Le mie estati da pre-adolescente sono state le più libere che abbia mai vissuto. Buttavo alle mie spalle gli inverni da secchione – lo sono stato allora, non lo sono stato più in seguito – e mi sentivo finalmente pronto a vivere tre mesi come un piccolo uomo al suo primo sorso di indipendenza. Bastava poco per divertirmi: gli amici estivi, i miei fumetti di Zagor, le mie compilation dance preferite. A volte immaginavo di essere in un telefilm americano, di quelli che i quattordicenni sembrano ventiduenni e gli adulti dei manichini di contorno che non si chiedono mai dove sono i figli. Ovviamente, come in ogni telefilm che si rispetti, non poteva certo mancare il bullo.

«Fai sedere me e la mia ragazza?»

Il tono faceva scivolare la frase verso il punto interrogativo. Lo sguardo, beh, quello invece faceva trasparire un punto e basta. Carlo era un fattone sempre in giro con gente strana. Altissimo e magrissimo, camicia mezza aperta su un petto liscio e rifinito da uno sterno bene in vista, sembrava un Richard Ashcroft con i capelli di Jarvis Cocker e l’istinto killer di un malacarne professionista. Io, che ho sempre invidiato chi riesce a rendere la propria magrezza un’imprevedibile arma psicologica di sottomissione, ero indeciso sul da farsi. Avrei potuto dire a Carlo di no, che il posto a sedere sul muretto davanti al mare non glielo cedevo, che lì dovevo vedermi con la mia fidanzata – che non avevo, ma vabbè – e che insomma, avevo i miei programmi. Invece gli dissi «Sì, certo», scendendo dal muretto come un gatto fradicio e allontanandomi di gran passo con il sedere stretto stretto.

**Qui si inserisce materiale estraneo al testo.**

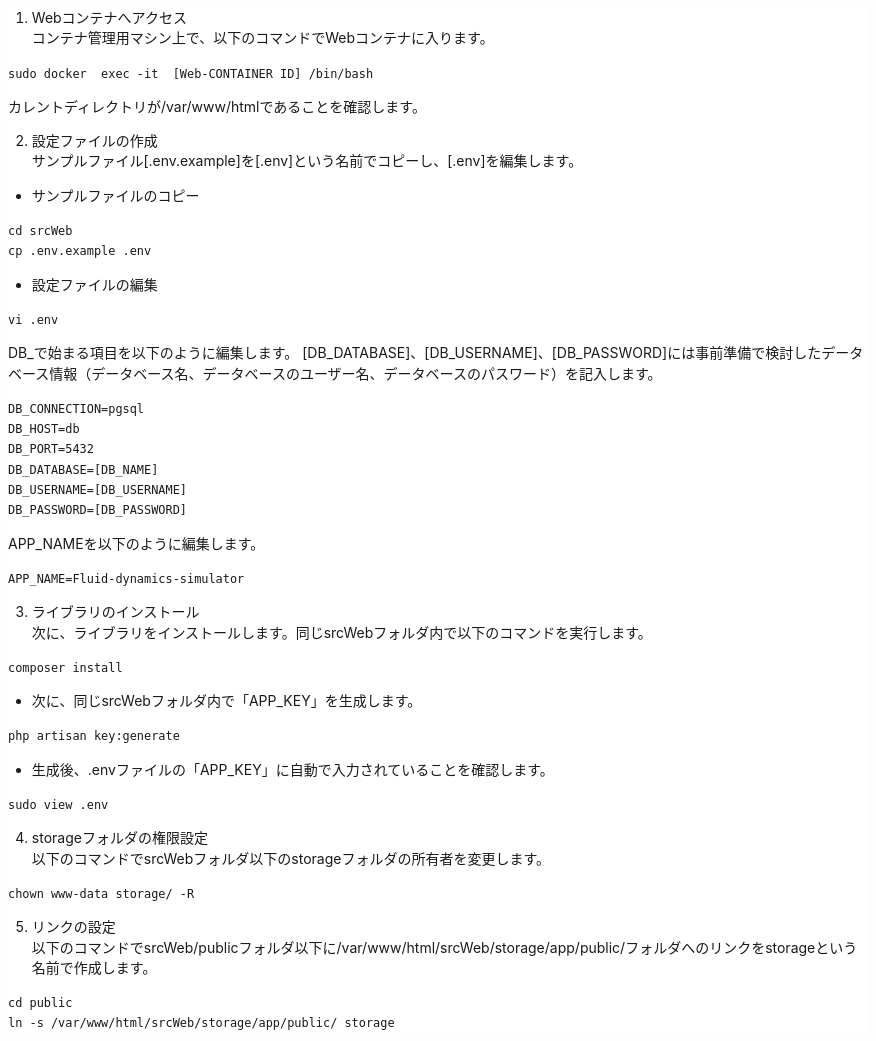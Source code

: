 1. Webコンテナへアクセス\
コンテナ管理用マシン上で、以下のコマンドでWebコンテナに入ります。
```
sudo docker  exec -it  [Web-CONTAINER ID] /bin/bash
```
カレントディレクトリが/var/www/htmlであることを確認します。

2. 設定ファイルの作成\
サンプルファイル[.env.example]を[.env]という名前でコピーし、[.env]を編集します。

- サンプルファイルのコピー
```
cd srcWeb
cp .env.example .env
```
- 設定ファイルの編集
```
vi .env
```
DB_で始まる項目を以下のように編集します。
[DB_DATABASE]、[DB_USERNAME]、[DB_PASSWORD]には事前準備で検討したデータベース情報（データベース名、データベースのユーザー名、データベースのパスワード）を記入します。
```
DB_CONNECTION=pgsql
DB_HOST=db
DB_PORT=5432
DB_DATABASE=[DB_NAME]
DB_USERNAME=[DB_USERNAME]
DB_PASSWORD=[DB_PASSWORD]
```
APP_NAMEを以下のように編集します。
```
APP_NAME=Fluid-dynamics-simulator
```

3. ライブラリのインストール\
次に、ライブラリをインストールします。同じsrcWebフォルダ内で以下のコマンドを実行します。
```
composer install
```

- 次に、同じsrcWebフォルダ内で「APP_KEY」を生成します。
```
php artisan key:generate
```
- 生成後、.envファイルの「APP_KEY」に自動で入力されていることを確認します。
```
sudo view .env
```

4. storageフォルダの権限設定\
以下のコマンドでsrcWebフォルダ以下のstorageフォルダの所有者を変更します。
```
chown www-data storage/ -R
```

5. リンクの設定\
以下のコマンドでsrcWeb/publicフォルダ以下に/var/www/html/srcWeb/storage/app/public/フォルダへのリンクをstorageという名前で作成します。
```
cd public
ln -s /var/www/html/srcWeb/storage/app/public/ storage
```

Eppure tutto questo mi manca

Jefre Cantu-Ledesma
Jefre Cantu-Ledesma

Perché era un’esistenza di piccole cose, in cui nulla poteva far male davvero mentre tutto contribuiva a costruire la mia personalità. D’altronde la giovanissima vita di ognuno si basa su esperienze che diventano termini di paragone insuperabili nei decenni a venire. Non so se Jefre Cantu-Ledesma ha mai vissuto situazioni del genere. Di sicuro, On the echoing green dà l’impressione si trattare la musica come una macchina del tempo che lucida i ricordi e li fa rivivere sotto un’altra prospettiva. A song of summer mantiene quello che promette: splendido e romantico dream pop, inteso come un flusso di coscienza in cui le chitarre e le tastiere si intrecciano, mentre in sottofondo la voce delicata della musicista argentina Sobrenadar – talento puro – sembra raccontare una storia bella e malinconica, con quella nostalgia di fondo che a volte sembra non volerti abbandonare più. The faun invece è una sorta di rarefatto post rock con un crescendo che apre squarci di luce nel cuore, anche quando l’umore è nel pieno della notte. Perché c’è sempre bisogno di una musica che permetta di ritrovare la strada, e anche la meraviglia.